_Description of the task_:
Please restate every entry exactly. Leave out the pictures.

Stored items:
———

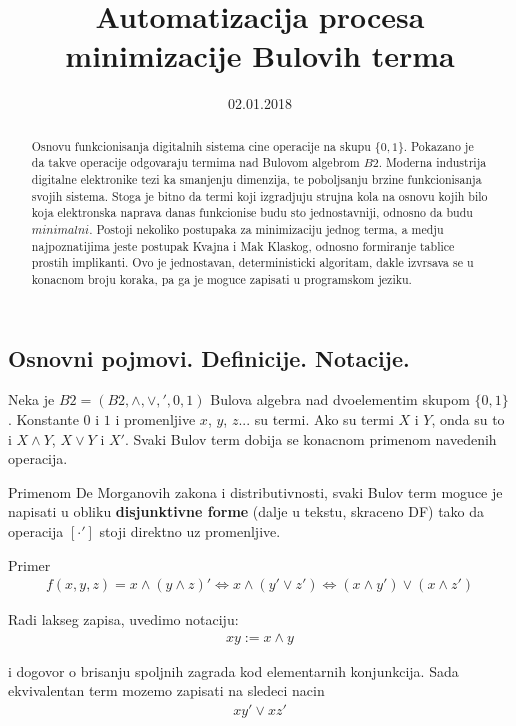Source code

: \documentclass{article}
\title{Automatizacija procesa minimizacije Bulovih terma}
\date{02.01.2018}
\begin{document}
\maketitle
\begin{abstract}
Osnovu funkcionisanja digitalnih sistema cine operacije na skupu $\{0, 1\}$. Pokazano je da takve operacije odgovaraju termima nad Bulovom algebrom $B2$. Moderna industrija digitalne elektronike tezi ka smanjenju dimenzija, te poboljsanju brzine funkcionisanja svojih sistema. Stoga je bitno da termi koji izgradjuju strujna kola na osnovu kojih bilo koja elektronska naprava danas funkcionise budu sto jednostavniji, odnosno da budu $minimalni$. Postoji nekoliko postupaka za minimizaciju jednog terma, a medju najpoznatijima jeste postupak Kvajna i Mak Klaskog, odnosno formiranje tablice prostih implikanti. Ovo je jednostavan, deterministicki algoritam, dakle izvrsava se u konacnom broju koraka, pa ga je moguce zapisati u programskom jeziku.
\end{abstract}

\subsection{Osnovni pojmovi. Definicije. Notacije.}
Neka je $B2 = (B2, \wedge, \vee, ', 0, 1)$ Bulova algebra \cite{balgebradef} nad dvoelementim skupom $\{0, 1\}$. Konstante $0$ i $1$ i promenljive $x$, $y$, $z$... su termi. Ako su termi $X$ i $Y$, onda su to i $X \wedge Y$, $X \vee Y$ i $X'$. Svaki Bulov term dobija se konacnom primenom navedenih operacija.

Primenom De Morganovih zakona i distributivnosti, svaki Bulov term moguce je napisati u obliku \textbf{disjunktivne forme} (dalje u tekstu, skraceno DF) tako da operacija $[\cdot ']$ stoji direktno uz promenljive. \cite{df}

Primer
\begin{align*}
	f(x, y, z) = x \wedge (y \wedge z)' \Leftrightarrow x \wedge (y' \vee z') \Leftrightarrow (x \wedge y') \vee (x \wedge z')
\end{align*}

Radi lakseg zapisa, uvedimo notaciju:
\begin{align*}
xy := x \wedge y
\end{align*}

i dogovor o brisanju spoljnih zagrada kod elementarnih konjunkcija. Sada ekvivalentan term mozemo zapisati na sledeci nacin
\begin{align*}
xy' \vee xz'
\end{align*}
\end{document}

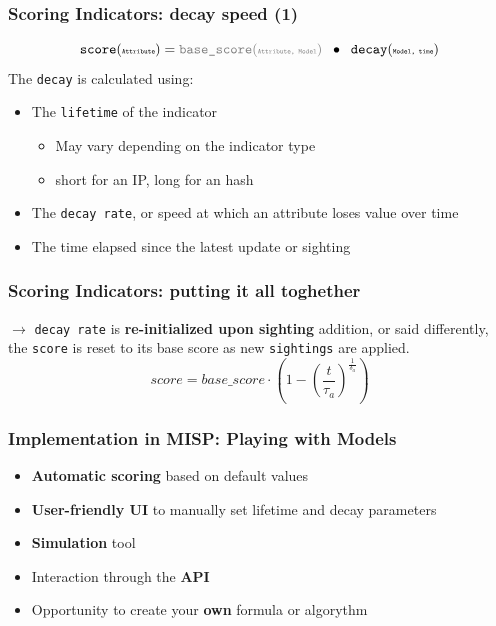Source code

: \begin{frame}
    \frametitle{Scoring Indicators: decay speed (1)}
    $$ \texttt{score}(\texttt{\tiny Attribute}) = {\color{gray}\texttt{base\_score}(\texttt{\tiny Attribute, Model})} \;\;\bullet\;\; \texttt{decay}(\texttt{\tiny Model, time}) $$
    The \texttt{decay} is calculated using:
   \begin{itemize}
       \item The \texttt{lifetime} of the indicator
       \begin{itemize}
           \item May vary depending on the indicator type
           \item short for an IP, long for an hash
       \end{itemize}
       \item The \texttt{decay rate}, or speed at which an attribute loses value over time
       \item The time elapsed since the latest update or sighting
   \end{itemize}
\end{frame}

\begin{frame}
    \frametitle{Scoring Indicators: putting it all toghether}
    $\rightarrow$ \texttt{decay rate} is \textbf{re-initialized upon sighting} addition, or said differently, the \texttt{score} is reset to its base score as new \texttt{sightings} are applied.
    $$score = base\_score \cdot \left( 1 - \left( \frac{t}{\tau_a} \right)^{\frac{1}{\delta_a}} \right) $$
\end{frame}

\begin{frame}
\frametitle{Implementation in MISP: Playing with Models}
    \begin{itemize}
        \item \textbf{Automatic scoring} based on default values
        \item \textbf{User-friendly UI} to manually set lifetime and decay parameters
        \item \textbf{Simulation} tool
        \item Interaction through the \textbf{API}
        \item Opportunity to create your \textbf{own} formula or algorythm
    \end{itemize}
\end{frame}

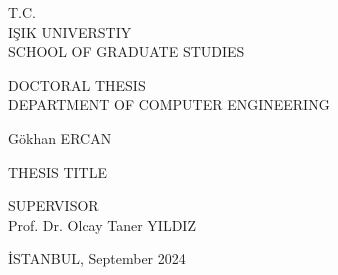\thispagestyle{empty}
\vspace*{-4cm}

\reversemarginpar
\marginnote{
 }

 
\begin{center}	
\vspace*{3.5cm}

\begin{center}
\large{T.C.} \\
\large{IŞIK UNIVERSTIY} \\
\large{SCHOOL OF GRADUATE STUDIES}
\end{center}

\vspace*{2cm}

\large{DOCTORAL THESIS} \\
\large{DEPARTMENT OF COMPUTER ENGINEERING} \\

\vspace*{2cm}

\large{Gökhan ERCAN}
\vspace{1\baselineskip}		%

\vspace*{2cm}

\large{
	THESIS TITLE
}

\vspace*{2cm}

\large{
	SUPERVISOR
}\\
\large{Prof. Dr. Olcay Taner YILDIZ}


\vspace*{4cm}
İSTANBUL, September 2024

\end{center}

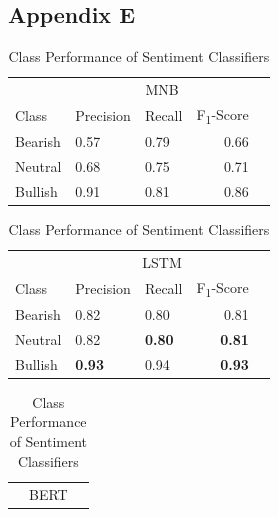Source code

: \documentclass[11pt, a4paper]{article}
\begin{document}
\subsection{Appendix E}
\label{appendix:classification_report_for_classes}

\begin{table}[!htb]
    \caption{Class Performance of Sentiment Classifiers}
    \label{tab:ClassPerformanceOfModels}
    \centering
    \small

    \begin{tabular}{lllrr}
        \toprule
                                        & \multicolumn{3}{c}{MNB} \\
                                        \cmidrule{2-4}
                            Class       & Precision     & Recall    & F\textsubscript{1}-Score \\
            \midrule
            \multirow{1}{*}{Bearish}       & 0.57          & 0.79      & 0.66                      \\
            \midrule
            \multirow{1}{*}{Neutral}       & 0.68          & 0.75      & 0.71                      \\
            \midrule
            \multirow{1}{*}{Bullish}       & 0.91          & 0.81      & 0.86                      \\
        \bottomrule
    \end{tabular}
    \begin{tabular}{lllrr}
                                        & \multicolumn{3}{c}{LSTM} \\
                                        \cmidrule{2-4}
                            Class       & Precision     & Recall    & F\textsubscript{1}-Score \\
            \midrule
            \multirow{1}{*}{Bearish}       & 0.82          & 0.80      & 0.81                      \\
            \midrule
            \multirow{1}{*}{Neutral}       & 0.82          & \textbf{0.80}      & \textbf{0.81}                      \\
            \midrule
            \multirow{1}{*}{Bullish}       & \textbf{0.93}          & 0.94      & \textbf{0.93}                      \\
        \bottomrule
    \end{tabular}
    \begin{tabular}{lllrr}
                                        & \multicolumn{3}{c}{BERT} \\

\end{tabular}
\end{table}
\end{document}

———

_Completed task_:
Source code

: \documentclass{article}
\title{Automatizacija procesa minimizacije Bulovih terma}
\date{02.01.2018}
\begin{document}
\maketitle
\begin{abstract}
Osnovu funkcionisanja digitalnih sistema cine operacije na skupu $\{0, 1\}$. Pokazano je da takve operacije odgovaraju termima nad Bulovom algebrom $B2$. Moderna industrija digitalne elektronike tezi ka smanjenju dimenzija, te poboljsanju brzine funkcionisanja svojih sistema. Stoga je bitno da termi koji izgradjuju strujna kola na osnovu kojih bilo koja elektronska naprava danas funkcionise budu sto jednostavniji, odnosno da budu $minimalni$. Postoji nekoliko postupaka za minimizaciju jednog terma, a medju najpoznatijima jeste postupak Kvajna i Mak Klaskog, odnosno formiranje tablice prostih implikanti. Ovo je jednostavan, deterministicki algoritam, dakle izvrsava se u konacnom broju koraka, pa ga je moguce zapisati u programskom jeziku.
\end{abstract}

\subsection{Osnovni pojmovi. Definicije. Notacije.}
Neka je $B2 = (B2, \wedge, \vee, ', 0, 1)$ Bulova algebra \cite{balgebradef} nad dvoelementim skupom $\{0, 1\}$. Konstante $0$ i $1$ i promenljive $x$, $y$, $z$... su termi. Ako su termi $X$ i $Y$, onda su to i $X \wedge Y$, $X \vee Y$ i $X'$. Svaki Bulov term dobija se konacnom primenom navedenih operacija.

Primenom De Morganovih zakona i distributivnosti, svaki Bulov term moguce je napisati u obliku \textbf{disjunktivne forme} (dalje u tekstu, skraceno DF) tako da operacija $[\cdot ']$ stoji direktno uz promenljive. \cite{df}

Primer
\begin{align*}
	f(x, y, z) = x \wedge (y \wedge z)' \Leftrightarrow x \wedge (y' \vee z') \Leftrightarrow (x \wedge y') \vee (x \wedge z')
\end{align*}

Radi lakseg zapisa, uvedimo notaciju:
\begin{align*}
xy := x \wedge y
\end{align*}

i dogovor o brisanju spoljnih zagrada kod elementarnih konjunkcija. Sada ekvivalentan term mozemo zapisati na sledeci nacin
\begin{align*}
xy' \vee xz'
\end{align*}
\end{document}

Source code

: \begin{frame}
    \frametitle{Scoring Indicators: decay speed (1)}
    $$ \texttt{score}(\texttt{\tiny Attribute}) = {\color{gray}\texttt{base\_score}(\texttt{\tiny Attribute, Model})} \;\;\bullet\;\; \texttt{decay}(\texttt{\tiny Model, time}) $$
    The \texttt{decay} is calculated using:
   \begin{itemize}
       \item The \texttt{lifetime} of the indicator
       \begin{itemize}
           \item May vary depending on the indicator type
           \item short for an IP, long for an hash
       \end{itemize}
       \item The \texttt{decay rate}, or speed at which an attribute loses value over time
       \item The time elapsed since the latest update or sighting
   \end{itemize}
\end{frame}

\begin{frame}
    \frametitle{Scoring Indicators: putting it all toghether}
    $\rightarrow$ \texttt{decay rate} is \textbf{re-initialized upon sighting} addition, or said differently, the \texttt{score} is reset to its base score as new \texttt{sightings} are applied.
    $$score = base\_score \cdot \left( 1 - \left( \frac{t}{\tau_a} \right)^{\frac{1}{\delta_a}} \right) $$
\end{frame}

\begin{frame}
\frametitle{Implementation in MISP: Playing with Models}
    \begin{itemize}
        \item \textbf{Automatic scoring} based on default values
        \item \textbf{User-friendly UI} to manually set lifetime and decay parameters
        \item \textbf{Simulation} tool
        \item Interaction through the \textbf{API}
        \item Opportunity to create your \textbf{own} formula or algorythm
    \end{itemize}
\end{frame}

\thispagestyle{empty}
\vspace*{-4cm}

\reversemarginpar
\marginnote{
 }

 
\begin{center}	
\vspace*{3.5cm}

\begin{center}
\large{T.C.} \\
\large{IŞIK UNIVERSTIY} \\
\large{SCHOOL OF GRADUATE STUDIES}
\end{center}

\vspace*{2cm}

\large{DOCTORAL THESIS} \\
\large{DEPARTMENT OF COMPUTER ENGINEERING} \\

\vspace*{2cm}

\large{Gökhan ERCAN}
\vspace{1\baselineskip}		%

\vspace*{2cm}

\large{
	THESIS TITLE
}

\vspace*{2cm}

\large{
	SUPERVISOR
}\\
\large{Prof. Dr. Olcay Taner YILDIZ}


\vspace*{4cm}
İSTANBUL, September 2024

\end{center}

Source code

: \documentclass[11pt, a4paper]{article}
\begin{document}
\subsection{Appendix E}
\label{appendix:classification_report_for_classes}

\begin{table}[!htb]
    \caption{Class Performance of Sentiment Classifiers}
    \label{tab:ClassPerformanceOfModels}
    \centering
    \small

    \begin{tabular}{lllrr}
        \toprule
                                        & \multicolumn{3}{c}{MNB} \\
                                        \cmidrule{2-4}
                            Class       & Precision     & Recall    & F\textsubscript{1}-Score \\
            \midrule
            \multirow{1}{*}{Bearish}       & 0.57          & 0.79      & 0.66                      \\
            \midrule
            \multirow{1}{*}{Neutral}       & 0.68          & 0.75      & 0.71                      \\
            \midrule
            \multirow{1}{*}{Bullish}       & 0.91          & 0.81      & 0.86                      \\
        \bottomrule
    \end{tabular}
    \begin{tabular}{lllrr}
                                        & \multicolumn{3}{c}{LSTM} \\
                                        \cmidrule{2-4}
                            Class       & Precision     & Recall    & F\textsubscript{1}-Score \\
            \midrule
            \multirow{1}{*}{Bearish}       & 0.82          & 0.80      & 0.81                      \\
            \midrule
            \multirow{1}{*}{Neutral}       & 0.82          & \textbf{0.80}      & \textbf{0.81}                      \\
            \midrule
            \multirow{1}{*}{Bullish}       & \textbf{0.93}          & 0.94      & \textbf{0.93}                      \\
        \bottomrule
    \end{tabular}
    \begin{tabular}{lllrr}
                                        & \multicolumn{3}{c}{BERT} \\

\end{tabular}
\end{table}
\end{document}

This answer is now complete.